Follicular Dendritic Cell (FDC)-Induced Microrna-Mediated up-Regulation of PRDM1 and Down-Regulation of BCL6 in Germinal Center B Lymphocytes: A Potential Mechanism for B-Cell Differentiation.

Abstract 4588

B-cell differentiation process is tightly regulated by suppression or induction of specific transcription factors. Among various transcriptional regulators, BCL6 and PRDM-1 are master regulators for germinal center (GC) formation and terminal B-cell differentiation. Dysregulation of BCL6 and PRDM-1 have been associated with lymphomagenesis. However how these transcription factors are regulated and what determines their expression are unclear.
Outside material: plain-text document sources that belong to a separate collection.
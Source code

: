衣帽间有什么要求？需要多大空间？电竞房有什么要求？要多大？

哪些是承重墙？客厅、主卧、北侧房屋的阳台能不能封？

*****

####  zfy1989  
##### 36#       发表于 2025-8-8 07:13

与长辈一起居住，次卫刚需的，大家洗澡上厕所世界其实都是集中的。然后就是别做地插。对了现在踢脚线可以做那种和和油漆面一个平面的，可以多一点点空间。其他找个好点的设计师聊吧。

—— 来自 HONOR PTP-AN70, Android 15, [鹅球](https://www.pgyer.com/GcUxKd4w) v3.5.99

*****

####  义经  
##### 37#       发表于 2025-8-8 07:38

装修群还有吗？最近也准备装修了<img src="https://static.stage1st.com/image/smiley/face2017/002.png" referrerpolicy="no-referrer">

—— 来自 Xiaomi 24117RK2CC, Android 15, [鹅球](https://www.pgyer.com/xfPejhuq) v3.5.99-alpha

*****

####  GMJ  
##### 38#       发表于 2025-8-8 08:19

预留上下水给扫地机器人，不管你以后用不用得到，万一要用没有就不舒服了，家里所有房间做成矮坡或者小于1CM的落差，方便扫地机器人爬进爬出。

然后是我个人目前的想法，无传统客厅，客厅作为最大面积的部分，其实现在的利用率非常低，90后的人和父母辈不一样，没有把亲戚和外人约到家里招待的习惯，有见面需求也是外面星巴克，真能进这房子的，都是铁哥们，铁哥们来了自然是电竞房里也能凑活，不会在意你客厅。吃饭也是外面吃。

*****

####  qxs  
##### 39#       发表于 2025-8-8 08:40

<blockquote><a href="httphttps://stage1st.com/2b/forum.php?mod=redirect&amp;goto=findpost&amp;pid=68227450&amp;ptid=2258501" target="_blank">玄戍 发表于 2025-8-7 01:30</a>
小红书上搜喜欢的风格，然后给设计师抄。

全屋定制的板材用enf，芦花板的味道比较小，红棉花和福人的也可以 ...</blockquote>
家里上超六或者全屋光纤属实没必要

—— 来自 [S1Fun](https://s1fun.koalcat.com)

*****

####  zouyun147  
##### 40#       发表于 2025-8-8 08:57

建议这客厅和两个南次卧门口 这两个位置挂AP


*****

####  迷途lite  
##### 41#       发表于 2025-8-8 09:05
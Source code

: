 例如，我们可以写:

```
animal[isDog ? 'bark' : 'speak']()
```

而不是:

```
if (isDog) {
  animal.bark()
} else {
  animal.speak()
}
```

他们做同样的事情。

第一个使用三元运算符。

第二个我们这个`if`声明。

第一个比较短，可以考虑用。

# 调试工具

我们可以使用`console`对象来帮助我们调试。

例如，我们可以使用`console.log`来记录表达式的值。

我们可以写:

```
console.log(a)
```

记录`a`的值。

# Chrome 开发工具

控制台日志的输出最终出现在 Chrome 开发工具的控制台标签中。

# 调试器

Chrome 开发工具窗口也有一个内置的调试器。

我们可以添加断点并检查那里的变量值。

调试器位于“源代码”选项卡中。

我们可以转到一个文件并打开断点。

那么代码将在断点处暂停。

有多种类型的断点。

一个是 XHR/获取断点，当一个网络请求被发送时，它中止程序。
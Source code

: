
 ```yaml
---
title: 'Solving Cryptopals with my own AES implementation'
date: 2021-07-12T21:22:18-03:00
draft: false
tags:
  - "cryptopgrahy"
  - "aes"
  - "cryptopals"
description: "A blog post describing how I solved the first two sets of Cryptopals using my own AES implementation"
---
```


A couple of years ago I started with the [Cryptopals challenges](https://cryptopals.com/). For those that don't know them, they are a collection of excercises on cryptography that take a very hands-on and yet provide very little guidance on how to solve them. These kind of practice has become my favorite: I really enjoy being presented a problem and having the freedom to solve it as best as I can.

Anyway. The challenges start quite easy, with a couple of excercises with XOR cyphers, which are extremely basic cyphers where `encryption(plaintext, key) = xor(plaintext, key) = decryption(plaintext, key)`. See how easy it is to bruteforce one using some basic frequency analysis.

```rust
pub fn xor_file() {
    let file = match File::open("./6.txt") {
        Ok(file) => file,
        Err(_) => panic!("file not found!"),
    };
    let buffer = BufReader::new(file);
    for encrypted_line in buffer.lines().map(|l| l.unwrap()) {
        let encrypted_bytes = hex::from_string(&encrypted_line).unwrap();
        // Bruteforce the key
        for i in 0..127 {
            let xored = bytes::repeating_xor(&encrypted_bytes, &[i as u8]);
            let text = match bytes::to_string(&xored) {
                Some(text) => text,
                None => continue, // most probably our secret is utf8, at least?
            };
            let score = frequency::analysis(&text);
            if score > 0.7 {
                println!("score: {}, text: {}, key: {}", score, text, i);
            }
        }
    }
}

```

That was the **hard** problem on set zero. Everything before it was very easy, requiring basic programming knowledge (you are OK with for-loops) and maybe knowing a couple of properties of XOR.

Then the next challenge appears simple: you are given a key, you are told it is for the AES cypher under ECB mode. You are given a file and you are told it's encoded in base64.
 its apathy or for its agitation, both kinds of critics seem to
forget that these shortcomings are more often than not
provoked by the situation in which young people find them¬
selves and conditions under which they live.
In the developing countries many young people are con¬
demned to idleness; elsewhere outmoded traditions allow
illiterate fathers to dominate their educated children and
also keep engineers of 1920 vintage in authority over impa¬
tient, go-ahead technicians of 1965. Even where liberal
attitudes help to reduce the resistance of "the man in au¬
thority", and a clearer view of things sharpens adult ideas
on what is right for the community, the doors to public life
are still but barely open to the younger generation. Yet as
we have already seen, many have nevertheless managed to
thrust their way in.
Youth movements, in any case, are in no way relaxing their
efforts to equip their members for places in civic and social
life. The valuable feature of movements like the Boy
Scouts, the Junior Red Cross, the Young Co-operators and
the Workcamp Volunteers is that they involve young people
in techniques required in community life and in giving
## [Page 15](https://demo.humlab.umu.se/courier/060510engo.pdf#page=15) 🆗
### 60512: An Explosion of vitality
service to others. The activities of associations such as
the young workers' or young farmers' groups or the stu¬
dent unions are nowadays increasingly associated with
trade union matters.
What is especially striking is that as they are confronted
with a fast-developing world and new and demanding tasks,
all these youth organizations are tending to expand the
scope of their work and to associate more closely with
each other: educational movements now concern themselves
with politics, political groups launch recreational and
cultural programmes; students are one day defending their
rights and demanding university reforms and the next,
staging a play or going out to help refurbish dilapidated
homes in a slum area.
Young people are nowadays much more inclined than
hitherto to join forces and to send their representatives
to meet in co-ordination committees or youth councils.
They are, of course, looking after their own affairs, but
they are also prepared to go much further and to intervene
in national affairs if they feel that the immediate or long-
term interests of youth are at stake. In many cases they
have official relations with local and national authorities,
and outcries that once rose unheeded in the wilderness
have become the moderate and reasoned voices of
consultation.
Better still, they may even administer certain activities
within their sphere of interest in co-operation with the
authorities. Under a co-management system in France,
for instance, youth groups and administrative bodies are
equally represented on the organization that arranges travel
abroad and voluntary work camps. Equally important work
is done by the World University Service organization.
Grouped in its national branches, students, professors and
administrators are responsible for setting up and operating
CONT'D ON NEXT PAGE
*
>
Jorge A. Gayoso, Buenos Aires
Given that follicular dendritic cells (FDC) closely interact with B cells within the GC, provide survival signal to protect B cells from apoptosis and are essential for the differentiation of GC B cells, we used an in vitro FDC-B-cell co-culture model to explore the role of FDC-B cell interaction and FDC-induced miRNA in the regulation of BCL6 and PRDM-1 expression. In this study 1) we revealed that follicular dendritic cells (FDCs, HK) regulate expression of transcription factor (BCL6, and PRDM1) via cell-cell contact, 2) we showed that FDCs regulate expression of B-cell survival and differentiation-related microRNAs, 3) we demonstrated that microRNAs regulate expression of transcription factors BCl6 and PRDM1 and 4) we documented that follicular dendritic cells regulate expression of transcription factor (BCL6, and PRDM1) through microRNAs and plays an important role in B-differentiation. These studies establish new molecular mechanisms for regulation of BCL6 and PRDM-1. FDC-induce miRNA mediated down- and up-regulation of transcriptional factors may contribute to the phenotype maintenance of GC, and pathogenesis of non-Hodgkin's lymphoma (NHL) by interfering with normal B-cell terminal differentiation.